Can't decide? Try them all with a variety sampler of beers from Ellicott Mills Brewing Company on Main Street in Ellicott City.

Can't decide? Try them all with a variety sampler of beers from Ellicott Mills Brewing Company on Main Street in Ellicott City. (photo by Brian Krista / March 20, 2013)

Coming in summer is Beach House, a golden pilsner. “This beer is perfect for the warmer weather, as it is not weighed down by heavy malts or hops,” Bigelow says. “It leaves the drinker feeling very refreshed.”

What sets the Rams Head group apart, says vice president Erin McNaboe, is freshness. “With Fordham, we get extremely fresh beers (brewed less than 100 miles away from the restaurant) and unique seasonal selections each month. We particularly like the Rams Head IPA.” We’ll drink to that.

Pub Dog Pizza & Drafthouse
8865 Stanford Blvd., Columbia
410-872-0364, pubdog.net

Pub Dog Pizza & Drafthouse is in the same shopping center off Dobbin Road where Frisco Grill used to be. Like The Ale House, it’s an offshoot of a Baltimore brewpub.

Beer: From the top to the bottom of the beer list, Pub Dog’s house brews are the class of the county. The White Dog delivered a solid wheat beer earthiness, yet was smooth enough to charm our light-beer-drinking assistant. The Brown Dog ale’s mellow maltiness satisfied, and the chocolate oatmeal stout bathed our gullets in coffee and heady breadiness.
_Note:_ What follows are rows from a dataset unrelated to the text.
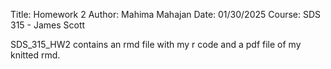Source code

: Title: Homework 2
Author: Mahima Mahajan
Date: 01/30/2025
Course: SDS 315 - James Scott

SDS_315_HW2 contains an rmd file with my r code and a pdf file of my knitted rmd. 

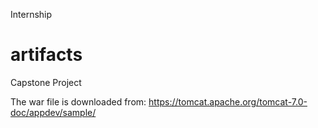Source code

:Internship
# artifacts
Capstone Project

The war file is downloaded from:
https://tomcat.apache.org/tomcat-7.0-doc/appdev/sample/
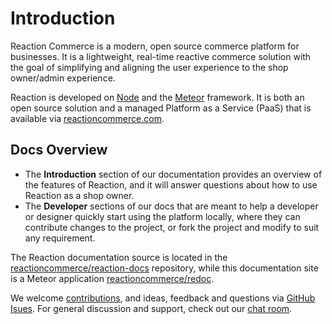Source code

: # Introduction
Reaction Commerce is a modern, open source commerce platform for businesses. It is a lightweight, real-time reactive commerce solution with the goal of simplifying and aligning the user experience to the shop owner/admin experience.

Reaction is developed on [Node](https://nodejs.org) and the [Meteor](https://meteor.com) framework. It is both an open source solution and a managed Platform as a Service (PaaS) that is available via [reactioncommerce.com](https://reactioncommerce.com).

## Docs Overview
- The **Introduction** section of our documentation provides an overview of the features of Reaction, and it will answer questions about how to use Reaction as a shop owner.
- The  **Developer** sections of our docs that are meant to help a developer or designer quickly start using the platform locally, where they can contribute changes to the project, or fork the project and modify to suit any requirement.

The Reaction documentation source is located in the [reactioncommerce/reaction-docs](https://github.com/reactioncommerce/reaction-docs) repository, while this documentation site is a Meteor application [reactioncommerce/redoc](https://github.com/reactioncommerce/redoc).

We welcome [contributions](https://reactioncommerce.com/contributors), and ideas, feedback and questions via [GitHub Isues](https://github.com/reactioncommerce/reaction/issues?state=open). For general discussion and support, check out our [chat room](https://gitter.im/reactioncommerce/reaction).

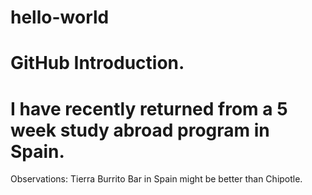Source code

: # hello-world
GitHub Introduction.
====================
I have recently returned from a 5 week study abroad program in Spain.
====================
Observations: Tierra Burrito Bar in Spain might be better than Chipotle.
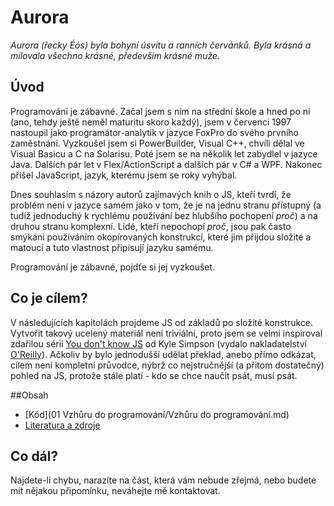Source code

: # Aurora
_Aurora (řecky Éós) byla bohyní úsvitu a ranních červánků. Byla krásná a 
milovala všechno krásné, především krásné muže._

## Úvod
Programování je zábavné. Začal jsem s ním na střední škole a hned po ní (ano, 
tehdy ještě neměl maturitu skoro každý), jsem v červenci 1997 nastoupil jako 
programátor-analytik v jazyce FoxPro do svého prvního zaměstnání. Vyzkoušel jsem 
si PowerBuilder, Visual C++, chvíli dělal ve Visual Basicu a C na Solarisu. Poté
jsem se na několik let zabydlel v jazyce Java. Dalších pár let v
Flex/ActionScript a dalších pár v C# a WPF. Nakonec přišel JavaScript, jazyk,
kterému jsem se roky vyhýbal.

Dnes souhlasím s názory autorů zajímavých knih o JS, kteří tvrdí, že problém
není v jazyce samém jako v tom, že je na jednu stranu přístupný (a tudíž
jednoduchý k rychlému používání bez hlubšího pochopení _proč_) a na druhou
stranu komplexní. Lidé, kteří nepochopí _proč_, jsou pak často smýkáni
používáním okopírovaných konstrukcí, které jim přijdou složité a matoucí a tuto
vlastnost připisují jazyku samému.

Programování je zábavné, pojdťe si jej vyzkoušet.

## Co je cílem?
V následujících kapitolách projdeme JS od základů po složité konstrukce.
Vytvořit takový ucelený materiál není triviální, proto jsem se velmi
inspiroval zdařilou sérií
[You don't know JS](https://github.com/getify/You-Dont-Know-JS) od 
Kyle Simpson (vydalo nakladatelství
[O'Reilly](http://shop.oreilly.com/category/get/kyle-simpson-kit.do)).
Ačkoliv by bylo jednodušší udělat překlad, anebo přímo odkázat, cílem není
kompletní průvodce, nýbrž co nejstručnější (a přitom dostatečný) pohled na
JS, protože stále platí - kdo se chce naučit psát, musí psát.

##Obsah
* [Kód](01 Vzhůru do programování/Vzhůru do programování.md)
* [Literatura a zdroje](Literature%20%26%20sources/Literature%20%26%20sources.md)

## Co dál?
Najdete-li chybu, narazíte na část, která vám nebude zřejmá, nebo budete mít 
nějakou připomínku, neváhejte mě kontaktovat.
We skipped the fruity beers (blueberry, raspberry, peach), but if you’re into that sort of thing, we’re confident Pub Dog’s offerings won’t disappoint.     
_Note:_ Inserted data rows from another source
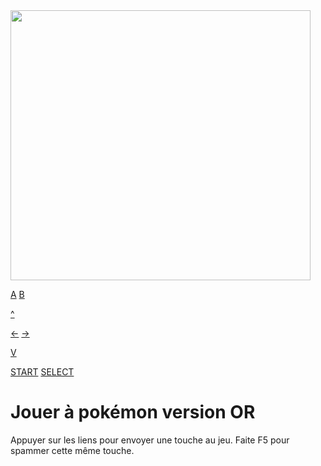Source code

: <img src="http://distil-pkmon.francecentral.azurecontainer.io/" width="480" height="432" />

[A](http://distil-pkmon.francecentral.azurecontainer.io/press?key=A)
[B](http://distil-pkmon.francecentral.azurecontainer.io/press?key=B)

[^](http://distil-pkmon.francecentral.azurecontainer.io/press?key=UP)

[<-](http://distil-pkmon.francecentral.azurecontainer.io/press?key=LEFT)
[->](http://distil-pkmon.francecentral.azurecontainer.io/press?key=RIGHT)

[V](http://distil-pkmon.francecentral.azurecontainer.io/press?key=DOWN)

[START](http://distil-pkmon.francecentral.azurecontainer.io/press?key=START)
[SELECT](http://distil-pkmon.francecentral.azurecontainer.io/press?key=SELECT)


# Jouer à pokémon version OR
Appuyer sur les liens pour envoyer une touche au jeu.
Faite F5 pour spammer cette même touche.
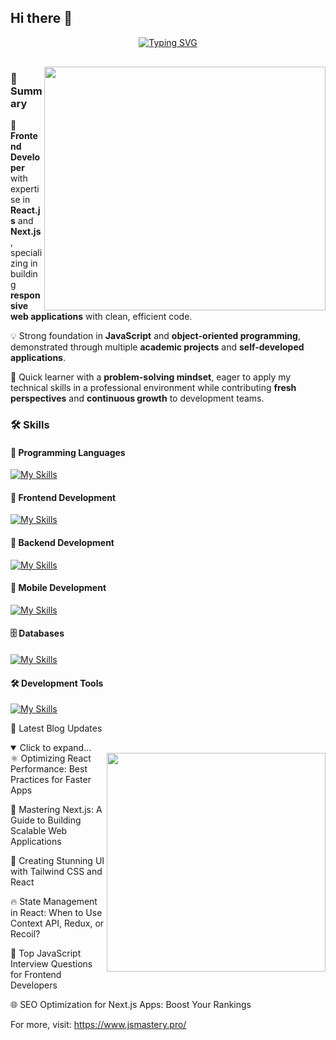 ## Hi there 👋

<!--
**shiva24082/shiva24082** is a ✨ _special_ ✨ repository because its `README.md` (this file) appears on your GitHub profile.

Here are some ideas to get you started:

- 🔭 I’m currently working on ...
- 🌱 I’m currently learning ...
- 👯 I’m looking to collaborate on ...
- 🤔 I’m looking for help with ...
- 💬 Ask me about ...
- 📫 How to reach me: ...
- 😄 Pronouns: ...
- ⚡ Fun fact: ...
-->
<div align="center">

[![Typing SVG](https://readme-typing-svg.herokuapp.com?font=Handlee&center=true&vCenter=true&width=500&height=60&lines=Shiva+Vinodkumar)](https://git.io/typing-svg)

<img src="https://cnb.cool/66666/resource/-/git/raw/main/img/hengtiao.gif"
width="100%"  height="2">

</div>
<img align='right' src="https://cnb.cool/66666/resource/-/git/raw/main/img/qmsht.gif?raw=true" width="450" height="390" />

### 📌 Summary  

🚀 **Frontend Developer** with expertise in **React.js** and **Next.js**, specializing in building **responsive web applications** with clean, efficient code.  

💡 Strong foundation in **JavaScript** and **object-oriented programming**, demonstrated through multiple **academic projects** and **self-developed applications**.  

🎯 Quick learner with a **problem-solving mindset**, eager to apply my technical skills in a professional environment while contributing **fresh perspectives** and **continuous growth** to development teams.

### 🛠️ Skills

#### 🚀 Programming Languages  
[![My Skills](https://skillicons.dev/icons?i=js,ts,python,java,cs&theme=dark)](https://github.com/shiva24082)

#### 🎨 Frontend Development  
[![My Skills](https://skillicons.dev/icons?i=react,nextjs,redux,tailwind,threejs,html,css&theme=dark)](https://github.com/shiva24082)

#### 🔧 Backend Development  
[![My Skills](https://skillicons.dev/icons?i=nodejs&theme=dark)](https://github.com/shiva24082)

#### 📱 Mobile Development  
[![My Skills](https://skillicons.dev/icons?i=androidstudio,java,react&theme=dark)](https://github.com/shiva24082)

#### 🗄️ Databases  
[![My Skills](https://skillicons.dev/icons?i=mysql,mongodb,firebase&theme=dark)](https://github.com/shiva24082)

#### 🛠️ Development Tools  
[![My Skills](https://skillicons.dev/icons?i=vscode,visualstudio,androidstudio,git,docker,webpack&theme=dark)](https://github.com/shiva24082)

📝 Latest Blog Updates
<details open> <summary>Click to expand...</summary> <img align='right' src="https://cnb.cool/66666/resource/-/git/raw/main/img/dengxia.webp" width="350" /> <!-- BLOG-POST-LIST:START -->
⚛️ Optimizing React Performance: Best Practices for Faster Apps

🚀 Mastering Next.js: A Guide to Building Scalable Web Applications

🎨 Creating Stunning UI with Tailwind CSS and React

🔥 State Management in React: When to Use Context API, Redux, or Recoil?

🎯 Top JavaScript Interview Questions for Frontend Developers

🌐 SEO Optimization for Next.js Apps: Boost Your Rankings

<!-- BLOG-POST-LIST:END -->
For more, visit: https://www.jsmastery.pro/

</details>

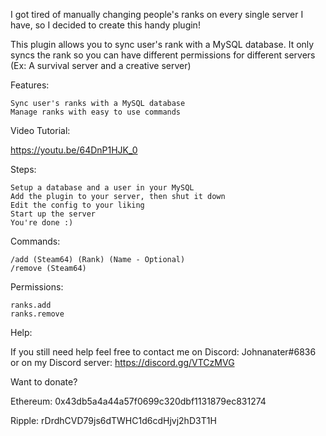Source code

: I got tired of manually changing people's ranks on every single server I have, so I decided to create this handy plugin!


This plugin allows you to sync user's rank with a MySQL database. It only syncs the rank so you can have different permissions for different servers (Ex: A survival server and a creative server)


Features:

    Sync user's ranks with a MySQL database
    Manage ranks with easy to use commands


Video Tutorial:

https://youtu.be/64DnP1HJK_0


Steps:

    Setup a database and a user in your MySQL
    Add the plugin to your server, then shut it down
    Edit the config to your liking
    Start up the server
    You're done :)


Commands:

    /add (Steam64) (Rank) (Name - Optional)
    /remove (Steam64)


Permissions:

    ranks.add
    ranks.remove


Help:

If you still need help feel free to contact me on Discord: Johnanater#6836 or on my Discord server: https://discord.gg/VTCzMVG


Want to donate?

Ethereum: 0x43db5a4a44a57f0699c320dbf1131879ec831274

Ripple: rDrdhCVD79js6dTWHC1d6cdHjvj2hD3T1H

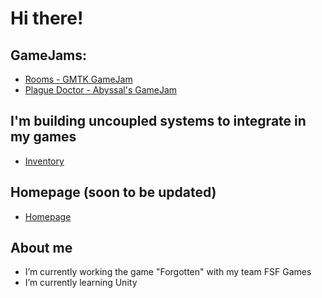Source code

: # Hi there!

## GameJams:
- [Rooms - GMTK GameJam](https://fsf-games.itch.io/rooms)
- [Plague Doctor - Abyssal's GameJam](https://fsf-games.itch.io/plague-doctor)

## I'm building uncoupled systems to integrate in my games
- [Inventory](https://github.com/ZsoltF94/Inventory-System)

## Homepage (soon to be updated)
- [Homepage](https://brave-bush-0c0771610.2.azurestaticapps.net/)

## About me
- I’m currently working the game "Forgotten" with my team FSF Games
- I’m currently learning Unity

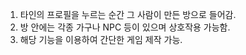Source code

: 1. 타인의 프로필을 누르는 순간 그 사람이 만든 방으로 들어감.
2. 방 안에는 각종 가구나 NPC 등이 있으며 상호작용 가능함.
3. 해당 기능을 이용하여 간단한 게임 제작 가능.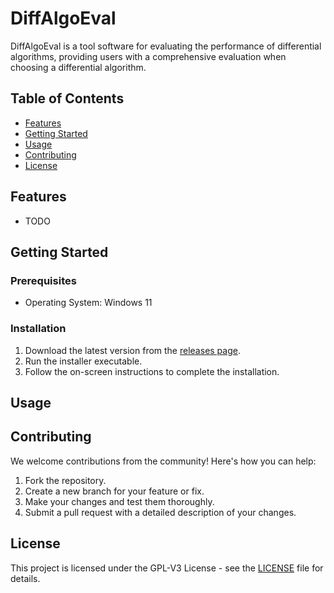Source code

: # DiffAlgoEval

DiffAlgoEval is a tool software for evaluating the performance of differential algorithms, providing users with a comprehensive evaluation when choosing a differential algorithm.

## Table of Contents
- [Features](#features)
- [Getting Started](#getting-started)
- [Usage](#usage)
- [Contributing](#contributing)
- [License](#license)

## Features
- TODO

## Getting Started

### Prerequisites
- Operating System: Windows 11

### Installation
1. Download the latest version from the [releases page](https://github.com/junye-zhang/DiffAlgoEval/releases).
2. Run the installer executable.
3. Follow the on-screen instructions to complete the installation.

## Usage

## Contributing
We welcome contributions from the community! Here's how you can help:

1. Fork the repository.
2. Create a new branch for your feature or fix.
3. Make your changes and test them thoroughly.
4. Submit a pull request with a detailed description of your changes.

## License
This project is licensed under the GPL-V3 License - see the [LICENSE](LICENSE) file for details.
Standouts: We’re partial to India pale ales and had some good ones at each of these places, but the best of the bunch was the Imperial Dog. Pub Dog’s menu describes it as an “aggressively hopped double-IPA.” That sort of verbiage usually indicates a beer that’s more about machismo than flavor, much like hot sauces guaranteed to peel paint. That’s not the case here, though. The bitterness in this brew enhances its subtly citrusy flavor instead of burying it.

Food: With a menu devoted mainly to thin-crust pizza, Pub Dog is clearly focused on the beer, but there’s joy to be had in that simplicity. The house salad was crisp and fresh, and came with four wee slices of wonderfully garlicky white pizza. The pesto chicken pizza didn’t skimp on the basil and was excellent as lunch leftovers, too. The genius dish, though, was the Thai chicken pizza (talk about East meets West). Hoisin sauce and scallions give it a tasty tang, and peanuts (yes, peanuts!) bring it gently back to earth.   
Service/atmosphere: Dark and woody, Pub Dog’s dining area is a fine place to meet friends and relax, but the wide open bar area is well suited to singles looking for friends they haven’t met yet. Service was friendly, but a bit uneven. 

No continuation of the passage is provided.